Right. Not bloody likely. That was when I started to get spooked. Most of her lies are pretty minor, and she couldn't know that making up the bee sting story could have huge implications for our knowledge of whether or not she was likely to have an anaphylactic reaction to this one or the next one.

It was cute back when she was 2 and the haircutting guy asked "how old are you, sweetie?" and she coolly replied, after looking him up and down and calculating how much she thought she could add and get away with it, "Five". But she's almost six and a half now, and an excellent storyteller. She knows how to pile on the believable detail, how to keep a straight face. It's a pretty good bet that the more she protests and insists "I'm not lying!", the more likely it is that she is.

I know all this is developmentally appropriate, that she's testing out the difference between truth and fiction, fact and hope. RW and I do our best to underreact to her fibs and stories, and not to put her in a situation where she feels like she has to lie.

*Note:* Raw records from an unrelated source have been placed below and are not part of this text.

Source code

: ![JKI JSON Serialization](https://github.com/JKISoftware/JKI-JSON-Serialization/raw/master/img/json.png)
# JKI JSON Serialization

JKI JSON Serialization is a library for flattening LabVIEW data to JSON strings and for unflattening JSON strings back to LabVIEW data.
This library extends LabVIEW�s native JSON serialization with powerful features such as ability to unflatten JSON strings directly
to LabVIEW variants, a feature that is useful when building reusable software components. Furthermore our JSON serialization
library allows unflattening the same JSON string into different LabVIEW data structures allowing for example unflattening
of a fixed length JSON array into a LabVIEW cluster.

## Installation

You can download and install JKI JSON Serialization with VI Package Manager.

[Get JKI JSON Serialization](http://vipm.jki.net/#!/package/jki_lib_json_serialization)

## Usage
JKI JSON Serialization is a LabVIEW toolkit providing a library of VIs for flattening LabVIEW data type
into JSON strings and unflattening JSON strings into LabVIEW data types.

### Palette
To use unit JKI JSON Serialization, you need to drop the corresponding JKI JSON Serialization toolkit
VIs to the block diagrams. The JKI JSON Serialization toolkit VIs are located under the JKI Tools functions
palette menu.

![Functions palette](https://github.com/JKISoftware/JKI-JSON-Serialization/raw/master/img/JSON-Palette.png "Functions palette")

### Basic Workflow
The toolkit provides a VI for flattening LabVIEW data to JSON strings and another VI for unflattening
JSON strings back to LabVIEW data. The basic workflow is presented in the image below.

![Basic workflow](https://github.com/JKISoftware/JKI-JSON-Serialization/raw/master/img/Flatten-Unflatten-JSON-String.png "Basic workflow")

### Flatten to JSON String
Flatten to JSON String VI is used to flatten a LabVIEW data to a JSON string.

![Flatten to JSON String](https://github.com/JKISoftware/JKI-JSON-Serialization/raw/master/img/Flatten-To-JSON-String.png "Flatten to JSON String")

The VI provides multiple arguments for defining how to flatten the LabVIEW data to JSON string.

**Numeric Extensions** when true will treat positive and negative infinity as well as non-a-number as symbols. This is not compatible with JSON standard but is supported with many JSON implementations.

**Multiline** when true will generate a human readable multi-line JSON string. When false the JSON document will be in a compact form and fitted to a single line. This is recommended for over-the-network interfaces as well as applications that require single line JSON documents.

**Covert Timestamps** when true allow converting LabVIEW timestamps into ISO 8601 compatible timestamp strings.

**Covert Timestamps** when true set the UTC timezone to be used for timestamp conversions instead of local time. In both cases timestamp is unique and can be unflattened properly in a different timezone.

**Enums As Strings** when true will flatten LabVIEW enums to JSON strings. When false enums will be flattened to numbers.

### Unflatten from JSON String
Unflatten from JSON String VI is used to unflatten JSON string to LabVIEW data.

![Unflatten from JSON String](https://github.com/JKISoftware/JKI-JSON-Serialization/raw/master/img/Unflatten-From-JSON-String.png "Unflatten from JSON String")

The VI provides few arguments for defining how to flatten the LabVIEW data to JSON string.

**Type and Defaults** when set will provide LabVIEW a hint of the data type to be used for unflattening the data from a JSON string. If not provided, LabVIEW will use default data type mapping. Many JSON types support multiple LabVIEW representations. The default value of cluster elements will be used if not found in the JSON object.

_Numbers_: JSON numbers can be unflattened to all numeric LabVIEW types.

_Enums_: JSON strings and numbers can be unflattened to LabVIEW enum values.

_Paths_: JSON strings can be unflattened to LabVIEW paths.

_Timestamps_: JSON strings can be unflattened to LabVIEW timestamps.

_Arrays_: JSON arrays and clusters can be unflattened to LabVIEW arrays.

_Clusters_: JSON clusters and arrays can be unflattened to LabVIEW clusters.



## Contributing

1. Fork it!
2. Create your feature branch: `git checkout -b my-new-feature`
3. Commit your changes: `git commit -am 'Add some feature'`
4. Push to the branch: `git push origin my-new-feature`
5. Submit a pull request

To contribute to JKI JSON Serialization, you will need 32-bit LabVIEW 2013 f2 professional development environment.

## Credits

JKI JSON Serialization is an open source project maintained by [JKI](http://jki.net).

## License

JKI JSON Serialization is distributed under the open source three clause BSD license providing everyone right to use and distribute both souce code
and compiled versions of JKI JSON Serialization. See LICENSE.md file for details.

But it's strange to live with someone you can't believe. It means I'll never know whether she really saw a house catch on fire in kindergarten last year, or if she just made it up out of a wish to seem experienced in all things. I just hope we can help her grow out of it before the consequences become more serious.


Anonymous ppb said...

um, perhaps it means that she's going to be a creative writer?

5:20 PM  
Blogger liz said...

MM does the same thing, but not nearly so convincingly.

7:37 PM  
Anonymous paige said...

We hear a lot of similar tales from Uncle 8. He's been telling them for a couple of years now. If we listen to his story too closely, he insists 'it' happened with Pops (on one of their many journeys). He's very convincing, even when we know he isn't telling the truth. Much like Francie's teacher in A Tree Grows in Brooklyn, I often remind Elliott that 'it' was a very tiny pie to have saved the lives of so many people. At the same time, I really encourage him to do some story writing as well as story telling, since he enjoys it so much. This is usually met with great disdain, as well as protests that his story is true, but I've noticed that he does make the attempt to convey story to paper more often. I hope he'll make the full transition soon--this developmental stage really should be just about over for him!